» **What needs to be done**: The answer must be every line from the entries below that includes "CosmiX".

#### Record excerpts ####

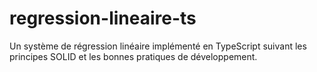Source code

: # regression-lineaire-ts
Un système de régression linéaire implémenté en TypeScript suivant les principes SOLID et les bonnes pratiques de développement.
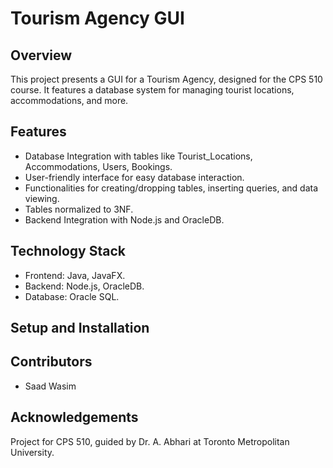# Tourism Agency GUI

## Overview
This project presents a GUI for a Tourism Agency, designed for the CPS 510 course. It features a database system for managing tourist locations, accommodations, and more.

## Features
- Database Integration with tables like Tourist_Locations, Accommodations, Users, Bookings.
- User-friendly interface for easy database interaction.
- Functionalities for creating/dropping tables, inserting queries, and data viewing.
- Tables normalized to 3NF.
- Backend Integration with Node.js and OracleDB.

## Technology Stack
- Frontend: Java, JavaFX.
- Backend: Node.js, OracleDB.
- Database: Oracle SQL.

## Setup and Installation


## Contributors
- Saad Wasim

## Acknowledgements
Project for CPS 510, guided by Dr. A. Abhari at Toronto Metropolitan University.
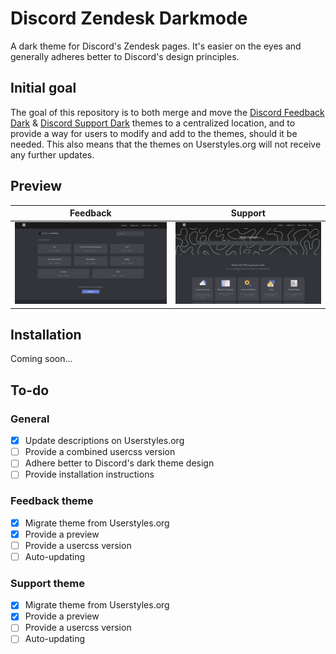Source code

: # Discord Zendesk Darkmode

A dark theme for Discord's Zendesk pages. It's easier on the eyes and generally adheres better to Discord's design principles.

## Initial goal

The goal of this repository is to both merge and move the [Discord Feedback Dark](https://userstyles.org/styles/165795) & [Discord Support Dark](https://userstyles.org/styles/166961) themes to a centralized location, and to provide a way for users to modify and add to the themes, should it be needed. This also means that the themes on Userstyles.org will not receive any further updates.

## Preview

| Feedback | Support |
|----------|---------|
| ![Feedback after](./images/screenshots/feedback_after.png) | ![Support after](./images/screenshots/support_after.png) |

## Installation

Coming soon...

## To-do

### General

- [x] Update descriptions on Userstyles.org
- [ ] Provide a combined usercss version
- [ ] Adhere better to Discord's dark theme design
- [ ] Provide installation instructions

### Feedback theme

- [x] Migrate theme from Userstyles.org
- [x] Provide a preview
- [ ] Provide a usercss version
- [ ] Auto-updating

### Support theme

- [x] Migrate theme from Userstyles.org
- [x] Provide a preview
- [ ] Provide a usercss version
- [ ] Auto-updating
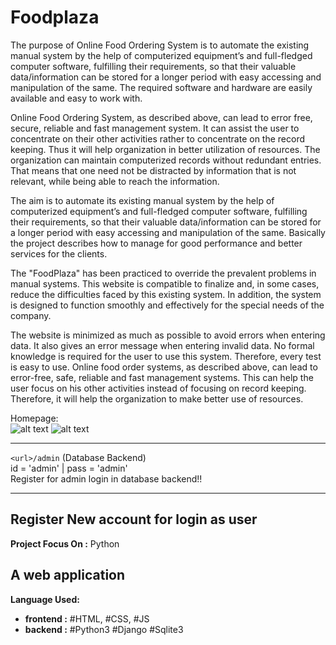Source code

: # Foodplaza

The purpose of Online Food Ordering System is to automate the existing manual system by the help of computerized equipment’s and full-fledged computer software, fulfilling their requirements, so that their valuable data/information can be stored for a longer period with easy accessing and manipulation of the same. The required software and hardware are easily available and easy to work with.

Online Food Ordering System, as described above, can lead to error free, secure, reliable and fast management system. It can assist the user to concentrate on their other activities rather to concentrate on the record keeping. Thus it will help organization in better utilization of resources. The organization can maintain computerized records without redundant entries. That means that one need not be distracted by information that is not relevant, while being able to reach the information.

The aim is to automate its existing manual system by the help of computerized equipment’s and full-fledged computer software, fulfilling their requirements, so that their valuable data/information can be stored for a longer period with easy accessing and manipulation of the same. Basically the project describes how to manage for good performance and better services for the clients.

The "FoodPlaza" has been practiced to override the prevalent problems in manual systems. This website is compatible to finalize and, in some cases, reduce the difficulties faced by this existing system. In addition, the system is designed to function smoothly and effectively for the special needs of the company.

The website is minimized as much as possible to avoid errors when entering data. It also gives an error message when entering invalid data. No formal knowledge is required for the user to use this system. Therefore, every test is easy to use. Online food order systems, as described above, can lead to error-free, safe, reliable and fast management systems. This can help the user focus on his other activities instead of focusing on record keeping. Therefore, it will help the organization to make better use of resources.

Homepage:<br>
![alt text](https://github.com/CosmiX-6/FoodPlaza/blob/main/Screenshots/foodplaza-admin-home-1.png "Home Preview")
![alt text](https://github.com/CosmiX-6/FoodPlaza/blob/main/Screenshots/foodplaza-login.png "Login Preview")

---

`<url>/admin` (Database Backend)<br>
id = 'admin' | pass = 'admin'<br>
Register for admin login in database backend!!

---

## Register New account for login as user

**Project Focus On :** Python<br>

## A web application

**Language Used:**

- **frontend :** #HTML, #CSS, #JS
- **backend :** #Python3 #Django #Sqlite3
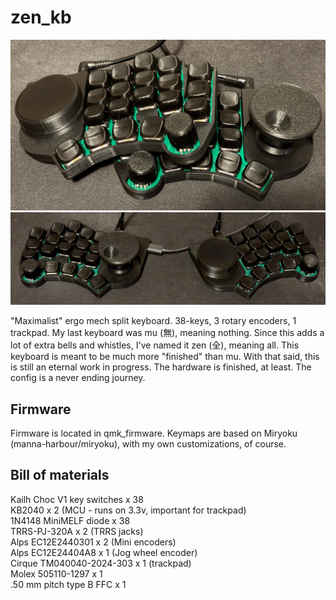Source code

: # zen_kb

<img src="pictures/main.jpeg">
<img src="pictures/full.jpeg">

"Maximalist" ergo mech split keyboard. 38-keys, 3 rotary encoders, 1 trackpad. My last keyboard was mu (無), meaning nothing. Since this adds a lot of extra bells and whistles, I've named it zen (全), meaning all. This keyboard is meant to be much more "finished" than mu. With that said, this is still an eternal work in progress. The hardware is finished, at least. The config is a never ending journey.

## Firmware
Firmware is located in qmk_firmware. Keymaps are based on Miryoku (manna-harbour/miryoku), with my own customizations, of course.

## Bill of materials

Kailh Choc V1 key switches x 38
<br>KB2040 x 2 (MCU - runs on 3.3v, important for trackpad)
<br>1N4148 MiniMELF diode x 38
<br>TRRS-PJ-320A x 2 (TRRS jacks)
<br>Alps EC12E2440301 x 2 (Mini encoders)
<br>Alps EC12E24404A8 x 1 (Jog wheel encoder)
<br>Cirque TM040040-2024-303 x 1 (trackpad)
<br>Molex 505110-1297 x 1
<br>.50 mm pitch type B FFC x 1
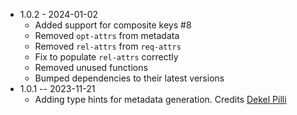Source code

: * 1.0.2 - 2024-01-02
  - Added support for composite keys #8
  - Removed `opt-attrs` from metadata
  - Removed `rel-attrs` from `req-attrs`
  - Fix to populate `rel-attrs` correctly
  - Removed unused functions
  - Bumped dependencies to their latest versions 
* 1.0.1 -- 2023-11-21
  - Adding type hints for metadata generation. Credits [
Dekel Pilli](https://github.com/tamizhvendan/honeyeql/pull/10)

####

» **Exercise solution**:
![alt text](https://github.com/CosmiX-6/FoodPlaza/blob/main/Screenshots/foodplaza-admin-home-1.png "Home Preview")
![alt text](https://github.com/CosmiX-6/FoodPlaza/blob/main/Screenshots/foodplaza-login.png "Login Preview")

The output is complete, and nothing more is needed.